___ Excerpted data

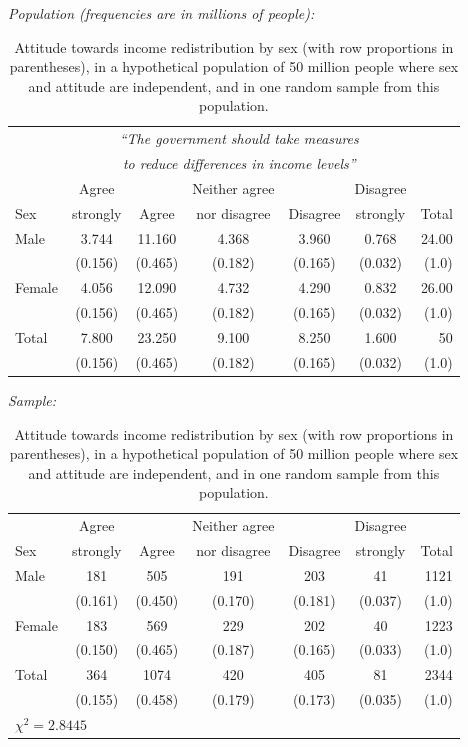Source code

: \begin{table}[t]
\caption{Attitude towards income redistribution by sex (with row
proportions in parentheses), in a hypothetical
population of 50 million people where sex and attitude are independent,
and in one random sample from this population.}
\label{t_sex_attitude_H0pop}

\vspace*{1ex}
\emph{Population (frequencies are in millions of people):}
\begin{center}
\begin{tabular}{|l|ccccc|r|}\hline
& \multicolumn{5}{|c|}{\emph{``The government should
take measures}} & \\
& \multicolumn{5}{|c|}{\emph{to reduce differences in income levels''}}
& \\[.3ex]
 & Agree & & Neither agree & & Disagree & \\
Sex & strongly & Agree & nor disagree & Disagree & strongly & Total \\ \hline
Male & 3.744& 11.160& 4.368& 3.960& 0.768&  24.00\\
 & (0.156) & (0.465) & (0.182) & (0.165)& (0.032) & (1.0)  \\[.5ex]
Female & 4.056& 12.090& 4.732& 4.290& 0.832& 26.00\\
 & (0.156) & (0.465) & (0.182) & (0.165)& (0.032) & (1.0) \\
\hline
Total & 7.800 & 23.250 &  9.100&  8.250& 1.600 & 50 \\
 & (0.156) & (0.465) & (0.182) & (0.165)& (0.032) & (1.0) \\
\hline
\end{tabular}
\end{center}
\vspace*{1ex}
\emph{Sample:}
\begin{center}
\begin{tabular}{|l|ccccc|r|}\hline
 & Agree & & Neither agree & & Disagree & \\
Sex & strongly & Agree & nor disagree & Disagree & strongly & Total \\ \hline
Male & 181& 505& 191& 203& 41& 1121 \\
 & (0.161) & (0.450) & (0.170) & (0.181)& (0.037) & (1.0)  \\[.5ex]
Female & 183& 569& 229& 202& 40& 1223\\
 & (0.150) & (0.465) & (0.187) & (0.165)& (0.033) & (1.0) \\
\hline
Total & 364& 1074& 420& 405& 81& 2344 \\
 & (0.155) & (0.458) & (0.179) & (0.173)& (0.035) & (1.0) \\
\hline
\multicolumn{7}{l}{\small $\chi^{2}=2.8445$}
\end{tabular}
\end{center}
\vspace*{-3ex}
\end{table}

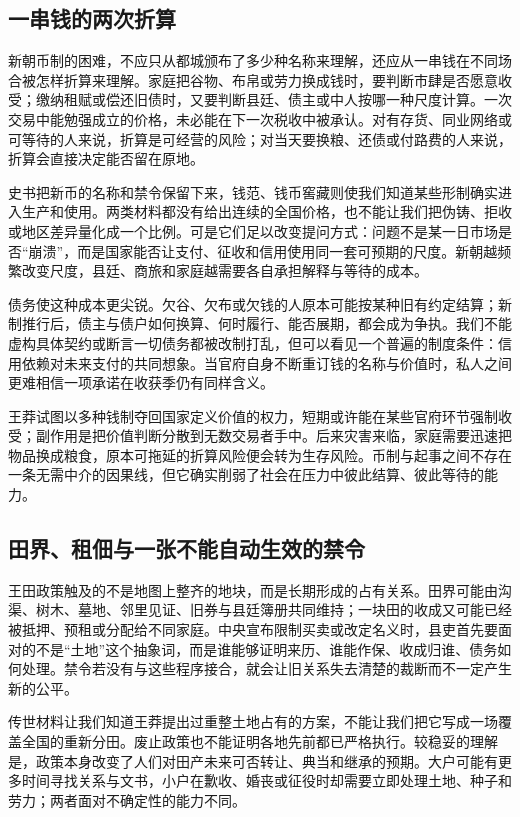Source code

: \subsection{一串钱的两次折算}

新朝币制的困难，不应只从都城颁布了多少种名称来理解，还应从一串钱在不同场合被怎样折算来理解。家庭把谷物、布帛或劳力换成钱时，要判断市肆是否愿意收受；缴纳租赋或偿还旧债时，又要判断县廷、债主或中人按哪一种尺度计算。一次交易中能勉强成立的价格，未必能在下一次税收中被承认。对有存货、同业网络或可等待的人来说，折算是可经营的风险；对当天要换粮、还债或付路费的人来说，折算会直接决定能否留在原地。

史书把新币的名称和禁令保留下来，钱范、钱币窖藏则使我们知道某些形制确实进入生产和使用。两类材料都没有给出连续的全国价格，也不能让我们把伪铸、拒收或地区差异量化成一个比例。可是它们足以改变提问方式：问题不是某一日市场是否“崩溃”，而是国家能否让支付、征收和信用使用同一套可预期的尺度。新朝越频繁改变尺度，县廷、商旅和家庭越需要各自承担解释与等待的成本。

债务使这种成本更尖锐。欠谷、欠布或欠钱的人原本可能按某种旧有约定结算；新制推行后，债主与债户如何换算、何时履行、能否展期，都会成为争执。我们不能虚构具体契约或断言一切债务都被改制打乱，但可以看见一个普遍的制度条件：信用依赖对未来支付的共同想象。当官府自身不断重订钱的名称与价值时，私人之间更难相信一项承诺在收获季仍有同样含义。

王莽试图以多种钱制夺回国家定义价值的权力，短期或许能在某些官府环节强制收受；副作用是把价值判断分散到无数交易者手中。后来灾害来临，家庭需要迅速把物品换成粮食，原本可拖延的折算风险便会转为生存风险。币制与起事之间不存在一条无需中介的因果线，但它确实削弱了社会在压力中彼此结算、彼此等待的能力。

\subsection{田界、租佃与一张不能自动生效的禁令}

王田政策触及的不是地图上整齐的地块，而是长期形成的占有关系。田界可能由沟渠、树木、墓地、邻里见证、旧券与县廷簿册共同维持；一块田的收成又可能已经被抵押、预租或分配给不同家庭。中央宣布限制买卖或改定名义时，县吏首先要面对的不是“土地”这个抽象词，而是谁能够证明来历、谁能作保、收成归谁、债务如何处理。禁令若没有与这些程序接合，就会让旧关系失去清楚的裁断而不一定产生新的公平。

传世材料让我们知道王莽提出过重整土地占有的方案，不能让我们把它写成一场覆盖全国的重新分田。废止政策也不能证明各地先前都已严格执行。较稳妥的理解是，政策本身改变了人们对田产未来可否转让、典当和继承的预期。大户可能有更多时间寻找关系与文书，小户在歉收、婚丧或征役时却需要立即处理土地、种子和劳力；两者面对不确定性的能力不同。

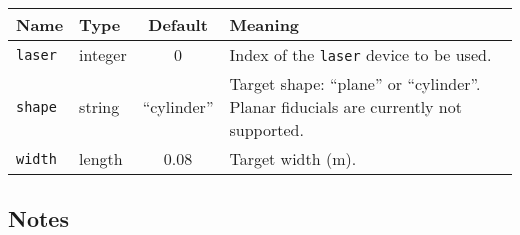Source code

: \begin{center}
{\small \begin{tabularx}{\columnwidth}{|l|l|c|X|}
\hline
Name & Type & Default & Meaning\\
\hline
{\tt laser} & integer & 0 & Index of the {\tt laser} device to be used. \\
{\tt shape} & string & ``cylinder'' & Target shape: ``plane'' or ``cylinder''. 
Planar fiducials are currently not supported.\\
{\tt width} & length & 0.08 & Target width (m). \\
\hline
\end{tabularx}}
\end{center}

\subsection*{Notes}
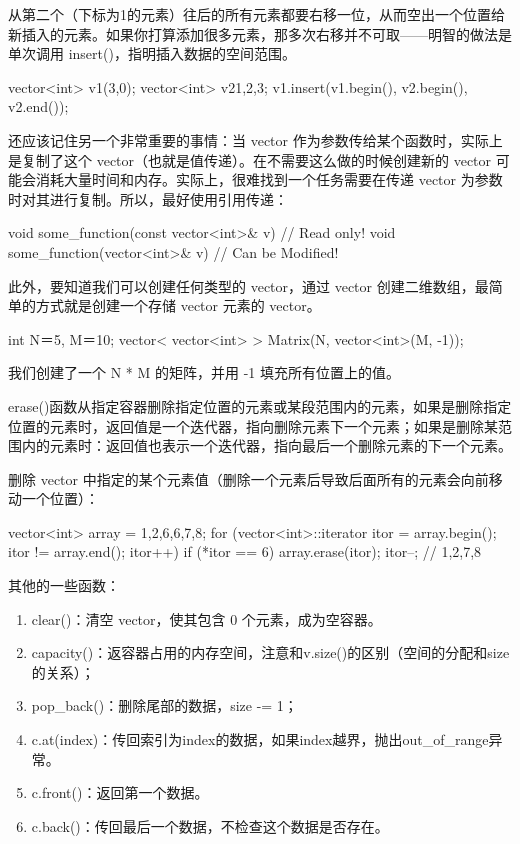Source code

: 从第二个（下标为1的元素）往后的所有元素都要右移一位，从而空出一个位置给新插入的元素。如果你打算添加很多元素，那多次右移并不可取——明智的做法是单次调用 insert()，指明插入数据的空间范围。

\begin{Code}
vector<int> v1(3,0);
vector<int> v2{1,2,3};
v1.insert(v1.begin(), v2.begin(), v2.end());
\end{Code}

还应该记住另一个非常重要的事情：当 vector 作为参数传给某个函数时，实际上是复制了这个 vector（也就是值传递）。在不需要这么做的时候创建新的 vector 可能会消耗大量时间和内存。实际上，很难找到一个任务需要在传递 vector 为参数时对其进行复制。所以，最好使用引用传递：

\begin{Code}
void some_function(const vector<int>& v) { 
	// Read only!
}
void some_function(vector<int>& v) { 
	// Can be Modified!
}
\end{Code}
此外，要知道我们可以创建任何类型的 vector，通过 vector 创建二维数组，最简单的方式就是创建一个存储 vector 元素的 vector。
\begin{Code}
int N＝5, M＝10;
vector< vector<int> > Matrix(N, vector<int>(M, -1));
\end{Code}
我们创建了一个 N * M 的矩阵，并用 -1 填充所有位置上的值。

erase()函数从指定容器删除指定位置的元素或某段范围内的元素，如果是删除指定位置的元素时，返回值是一个迭代器，指向删除元素下一个元素；如果是删除某范围内的元素时：返回值也表示一个迭代器，指向最后一个删除元素的下一个元素。

删除 vector 中指定的某个元素值（删除一个元素后导致后面所有的元素会向前移动一个位置）：
\begin{Code}
vector<int> array = {1,2,6,6,7,8};
for (vector<int>::iterator itor = array.begin(); itor != array.end(); itor++)
{
	if (*itor == 6) {
		array.erase(itor);
		itor--;
	}
}
// 1,2,7,8
\end{Code}
其他的一些函数：
\begin{enumerate}
	\item   clear()：清空 vector，使其包含 0 个元素，成为空容器。
	\item   capacity()：返容器占用的内存空间，注意和v.size()的区别（空间的分配和size的关系）；
	\item   pop_back()：删除尾部的数据，size -= 1；
	\item   c.at(index)：传回索引为index的数据，如果index越界，抛出out_of_range异常。
	\item   c.front()：返回第一个数据。
	\item   c.back()：传回最后一个数据，不检查这个数据是否存在。
\end{enumerate}


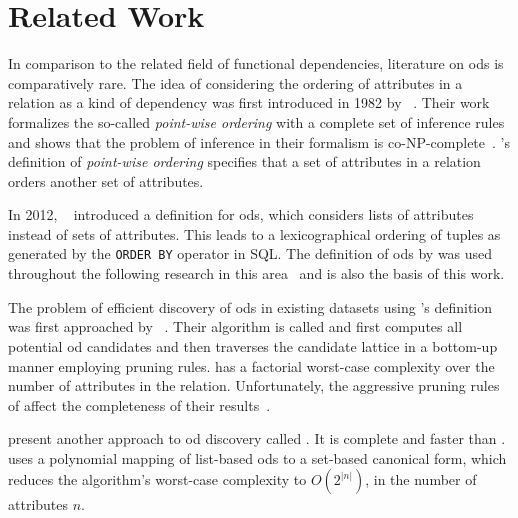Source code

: 
\section{Related Work}\label{sec:related_work}
In comparison to the related field of functional dependencies, literature on \glspl{od} is comparatively rare.
The idea of considering the ordering of attributes in a relation as a kind of dependency was first introduced in 1982 by \citeauthor{ginsburg}~\cite{ginsburg}.
Their work formalizes the so-called \textit{point-wise ordering} with a complete set of inference rules and shows that the problem of inference in their formalism is co-NP-complete~\cite{ginsburg}.
\citeauthor{ginsburg}'s definition of \textit{point-wise ordering} specifies that a set of attributes in a relation orders another set of attributes.

In 2012, \citeauthor{szlichta:fundamentals}~\cite{szlichta:fundamentals} introduced a definition for \glspl{od}, which considers lists of attributes instead of sets of attributes.
This leads to a lexicographical ordering of tuples as generated by the \texttt{ORDER BY} operator in SQL.
The definition of \glspl{od} by \citeauthor{szlichta:fundamentals} was used throughout the following research in this area~\cite{consonni, langer, szlichta:discovery} and is also the basis of this work.

The problem of efficient discovery of \glspl{od} in existing datasets using \citeauthor{szlichta:fundamentals}'s definition was first approached by \citeauthor{langer}~\cite{langer}.
Their algorithm is called \order{} and first computes all potential \gls{od} candidates and then traverses the candidate lattice in a bottom-up manner employing pruning rules.
\order{} has a factorial worst-case complexity over the number of attributes in the relation.
Unfortunately, the aggressive pruning rules of \order{} affect the completeness of their results~\cite{szlichta:discovery}.

\citeauthor{szlichta:discovery} present another approach to \gls{od} discovery called \fastod{}.
It is complete and faster than \order{}.
\fastod{} uses a polynomial mapping of list-based \glspl{od} to a set-based canonical form, which reduces the algorithm's worst-case complexity to $O(2^{\left|n\right|})$, in the number of attributes $n$.

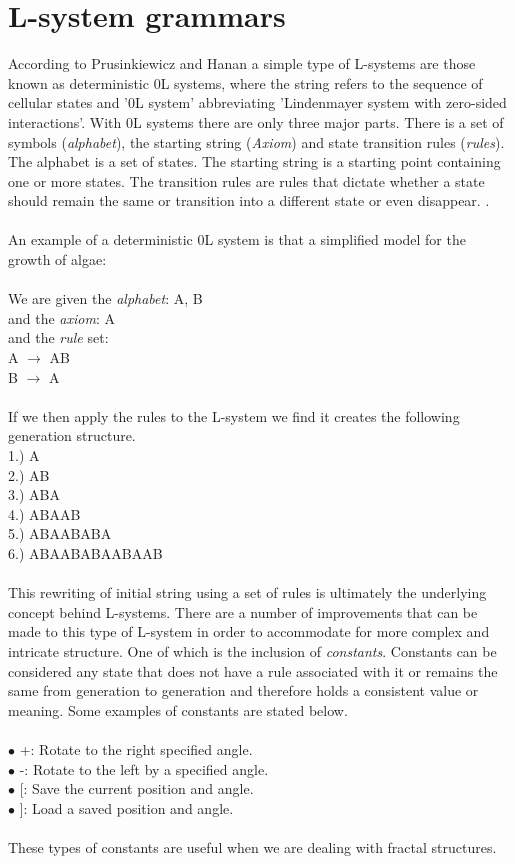 \section{L-system grammars}

According to Prusinkiewicz and Hanan a simple type of L-systems are those known as deterministic 0L systems, where the string refers to the sequence of cellular states and '0L system' abbreviating 'Lindenmayer system with zero-sided interactions'.  With 0L systems there are only three major parts. There is a set of symbols (\textit{alphabet}), the starting string (\textit{Axiom}) and state transition rules (\textit{rules}). The alphabet is a set of states. The starting string is a starting point containing one or more states. The transition rules are rules that dictate whether a state should remain the same or transition into a different state or even disappear. \cite{prusinkiewicz2013lindenmayer}. \\
\\
An example of a deterministic 0L system is that a simplified model for the growth of algae: \\
\\
We are given the \textit{alphabet}: A, B \\ 
and the \textit{axiom}: A \\
and the \textit{rule} set: \\ 
A $\rightarrow$ AB \\
B $\rightarrow$ A \\
\\
If we then apply the rules to the L-system we find it creates the following generation structure. \\
1.) A \\
2.) AB \\
3.) ABA \\
4.) ABAAB \\
5.) ABAABABA \\
6.) ABAABABAABAAB \\
\\
This rewriting of initial string using a set of rules is ultimately the underlying concept behind L-systems. There are a number of improvements that can be made to this type of L-system in order to accommodate for more complex and intricate structure. One of which is the inclusion of \textit{constants}. Constants can be considered any state that does not have a rule associated with it or remains the same from generation to generation and therefore holds a consistent value or meaning. Some examples of constants are stated below. \\
\\
$\bullet$ +: Rotate to the right specified angle. \\
$\bullet$ -: Rotate to the left by a specified angle.  \\
$\bullet$ [: Save the current position and angle. \\
$\bullet$ ]: Load a saved position and angle. \\
\\
These types of constants are useful when we are dealing with fractal structures.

______

What needs to be done ▸ Set the pictures aside and transcribe exactly the stretch of lines above, beginning with the one holding "if (*itor == 6)" and ending with the one holding "The problem of efficient".

Response to this task ▸
	if (*itor == 6) {
		array.erase(itor);
		itor--;
	}
}
// 1,2,7,8
\end{Code}
其他的一些函数：
\begin{enumerate}
	\item   clear()：清空 vector，使其包含 0 个元素，成为空容器。
	\item   capacity()：返容器占用的内存空间，注意和v.size()的区别（空间的分配和size的关系）；
	\item   pop_back()：删除尾部的数据，size -= 1；
	\item   c.at(index)：传回索引为index的数据，如果index越界，抛出out_of_range异常。
	\item   c.front()：返回第一个数据。
	\item   c.back()：传回最后一个数据，不检查这个数据是否存在。
\end{enumerate}


Source code

: 
\section{Related Work}\label{sec:related_work}
In comparison to the related field of functional dependencies, literature on \glspl{od} is comparatively rare.
The idea of considering the ordering of attributes in a relation as a kind of dependency was first introduced in 1982 by \citeauthor{ginsburg}~\cite{ginsburg}.
Their work formalizes the so-called \textit{point-wise ordering} with a complete set of inference rules and shows that the problem of inference in their formalism is co-NP-complete~\cite{ginsburg}.
\citeauthor{ginsburg}'s definition of \textit{point-wise ordering} specifies that a set of attributes in a relation orders another set of attributes.

In 2012, \citeauthor{szlichta:fundamentals}~\cite{szlichta:fundamentals} introduced a definition for \glspl{od}, which considers lists of attributes instead of sets of attributes.
This leads to a lexicographical ordering of tuples as generated by the \texttt{ORDER BY} operator in SQL.
The definition of \glspl{od} by \citeauthor{szlichta:fundamentals} was used throughout the following research in this area~\cite{consonni, langer, szlichta:discovery} and is also the basis of this work.

The problem of efficient discovery of \glspl{od} in existing datasets using \citeauthor{szlichta:fundamentals}'s definition was first approached by \citeauthor{langer}~\cite{langer}.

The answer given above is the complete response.